• _TASK REQUIREMENTS_:
Of the lines listed below, return exactly those that run from the line containing "64. § (3) bekezdésben" through the line containing "3. Click on it", both included.

• _RECORDS TO PROCESS_:
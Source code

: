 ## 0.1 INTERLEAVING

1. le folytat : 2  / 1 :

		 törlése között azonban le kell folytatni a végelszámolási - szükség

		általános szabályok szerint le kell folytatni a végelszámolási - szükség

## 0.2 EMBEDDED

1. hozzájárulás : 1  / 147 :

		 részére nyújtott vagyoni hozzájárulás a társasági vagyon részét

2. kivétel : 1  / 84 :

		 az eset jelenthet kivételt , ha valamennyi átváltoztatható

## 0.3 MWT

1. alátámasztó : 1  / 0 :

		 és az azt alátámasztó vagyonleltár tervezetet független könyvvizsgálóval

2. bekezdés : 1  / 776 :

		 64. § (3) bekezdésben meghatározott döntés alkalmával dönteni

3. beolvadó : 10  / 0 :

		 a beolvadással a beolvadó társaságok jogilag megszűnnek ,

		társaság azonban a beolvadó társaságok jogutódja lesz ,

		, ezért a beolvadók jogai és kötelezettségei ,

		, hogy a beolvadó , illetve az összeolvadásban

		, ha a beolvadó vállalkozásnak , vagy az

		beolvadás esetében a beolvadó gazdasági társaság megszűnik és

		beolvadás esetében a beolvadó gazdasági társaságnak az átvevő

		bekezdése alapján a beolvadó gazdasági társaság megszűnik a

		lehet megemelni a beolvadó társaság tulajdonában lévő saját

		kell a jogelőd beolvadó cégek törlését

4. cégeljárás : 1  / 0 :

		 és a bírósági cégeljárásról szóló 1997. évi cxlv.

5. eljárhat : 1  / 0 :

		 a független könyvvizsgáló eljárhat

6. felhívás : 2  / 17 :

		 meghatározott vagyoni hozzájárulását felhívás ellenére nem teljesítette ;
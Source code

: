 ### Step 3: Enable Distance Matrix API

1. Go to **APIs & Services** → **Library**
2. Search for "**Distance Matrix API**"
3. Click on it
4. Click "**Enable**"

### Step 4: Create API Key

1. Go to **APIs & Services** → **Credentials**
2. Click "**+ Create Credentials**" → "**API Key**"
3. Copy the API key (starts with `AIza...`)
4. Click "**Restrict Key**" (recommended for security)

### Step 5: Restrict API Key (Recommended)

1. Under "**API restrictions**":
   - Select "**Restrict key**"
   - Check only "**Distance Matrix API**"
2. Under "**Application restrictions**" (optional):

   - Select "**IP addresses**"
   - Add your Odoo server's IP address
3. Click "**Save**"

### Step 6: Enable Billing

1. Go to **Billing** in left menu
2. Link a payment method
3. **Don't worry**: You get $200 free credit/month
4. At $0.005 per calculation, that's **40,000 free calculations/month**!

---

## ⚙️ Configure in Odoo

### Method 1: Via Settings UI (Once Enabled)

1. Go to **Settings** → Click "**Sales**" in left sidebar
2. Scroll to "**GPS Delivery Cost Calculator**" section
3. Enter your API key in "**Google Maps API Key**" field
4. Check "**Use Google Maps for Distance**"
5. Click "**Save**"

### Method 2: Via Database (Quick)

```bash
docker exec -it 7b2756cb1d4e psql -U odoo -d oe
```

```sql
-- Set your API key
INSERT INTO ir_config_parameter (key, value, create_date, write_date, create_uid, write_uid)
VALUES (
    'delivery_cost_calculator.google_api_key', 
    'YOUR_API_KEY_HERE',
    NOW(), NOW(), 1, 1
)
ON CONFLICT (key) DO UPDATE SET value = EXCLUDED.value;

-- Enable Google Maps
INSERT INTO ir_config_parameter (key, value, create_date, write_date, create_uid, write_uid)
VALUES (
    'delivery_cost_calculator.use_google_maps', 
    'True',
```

• _YOUR SOLUTION_:
		 64. § (3) bekezdésben meghatározott döntés alkalmával dönteni

3. beolvadó : 10  / 0 :

		 a beolvadással a beolvadó társaságok jogilag megszűnnek ,

		társaság azonban a beolvadó társaságok jogutódja lesz ,

		, ezért a beolvadók jogai és kötelezettségei ,

		, hogy a beolvadó , illetve az összeolvadásban

		, ha a beolvadó vállalkozásnak , vagy az

		beolvadás esetében a beolvadó gazdasági társaság megszűnik és

		beolvadás esetében a beolvadó gazdasági társaságnak az átvevő

		bekezdése alapján a beolvadó gazdasági társaság megszűnik a

		lehet megemelni a beolvadó társaság tulajdonában lévő saját

		kell a jogelőd beolvadó cégek törlését

4. cégeljárás : 1  / 0 :

		 és a bírósági cégeljárásról szóló 1997. évi cxlv.

5. eljárhat : 1  / 0 :

		 a független könyvvizsgáló eljárhat

6. felhívás : 2  / 17 :

		 meghatározott vagyoni hozzájárulását felhívás ellenére nem teljesítette ;
Source code

: ### Step 3: Enable Distance Matrix API

1. Go to **APIs & Services** → **Library**
2. Search for "**Distance Matrix API**"
3. Click on it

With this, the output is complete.